Les Lignes qui suivent sonnent comme l’esquisse d’un véritable projet de libération de la femme, d’Afrique ou d’ailleurs : « S’il est vrai que plus de la moitié de l’humanité est asservie, alors c’est la femme africaine qui, en généralisant le bicaméralisme, serait à la tête de la libération de la femme, à l’échelle du monde. Ce ne serait donc plus telle ou telle idéologie ! Je ne sais pas si vous voyez l’ampleur révolutionnaire de cette idée… La femme africaine doit s’engager dans la voie du bicaméralisme, vous ne serez plus des suffragettes, des féministes. C’est la dignité de la mère de famille africaine traditionnelle que vous restaurerez, de façon conforme au progrès. Je suis sûr que c’est l’Afrique qui, de par son héritage culturel, est la plus à même de libérer la femme à l’échelle mondiale, parce que c’est elle qui l’avait déjà fait par le passé. »

Et comme pour prolonger le chapitre sur la transmission des connaissances, Khadim Ndiaye clôt le livre sur les mots et réflexions de Cheikh Anta Diop à l’endroit de la jeunesse. Il dit d’emblée : « C’est pour les jeunes que je parle. » Il ajoute, entre autres viatiques : « La jeunesse doit être l’avant-garde de la libération de notre continent » : « Sortir les jeunes de la torpeur, du pessimisme, les amener à découvrir par leur propre réflexion la possibilité de ce qui leur paraissait un rêve (…) »

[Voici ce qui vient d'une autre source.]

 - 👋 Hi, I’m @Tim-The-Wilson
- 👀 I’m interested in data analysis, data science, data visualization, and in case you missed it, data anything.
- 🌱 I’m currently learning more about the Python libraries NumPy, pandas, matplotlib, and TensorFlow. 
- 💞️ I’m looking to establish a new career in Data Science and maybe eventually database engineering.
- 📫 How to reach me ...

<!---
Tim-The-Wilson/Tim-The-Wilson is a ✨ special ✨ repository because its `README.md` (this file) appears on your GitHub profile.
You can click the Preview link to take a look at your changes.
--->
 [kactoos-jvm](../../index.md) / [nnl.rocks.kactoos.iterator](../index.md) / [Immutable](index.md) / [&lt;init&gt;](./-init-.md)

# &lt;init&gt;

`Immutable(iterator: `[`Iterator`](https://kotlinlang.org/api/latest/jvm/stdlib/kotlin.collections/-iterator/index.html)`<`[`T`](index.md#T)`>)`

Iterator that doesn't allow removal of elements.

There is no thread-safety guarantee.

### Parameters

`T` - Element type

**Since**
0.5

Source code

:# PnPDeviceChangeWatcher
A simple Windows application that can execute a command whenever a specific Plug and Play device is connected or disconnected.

Même pour ceux qui ont lu et fréquentent assidument les écrit et travaux de Cheikh Anta Diop, ce livre sur l’itinéraire les pensées, opinions et combats de Cheikh Anta Diop apporte du nouveau, notamment des confidences inédites et des entretiens peu connus qui renseignent sur l’envergure éthique de « ce modèle géant de la sagesse africaine contemporaine que fut le regretté Pr Cheikh Anta Diop », pour reprendre le préfacier Dr Dialo Diop. A ceux et celles qui ont peu ou pas lu le Maitre, une formidable opportunité est donnée de disposer de clés d’entrée et de lecture d’une œuvre inscrite dans le temps de l’Histoire.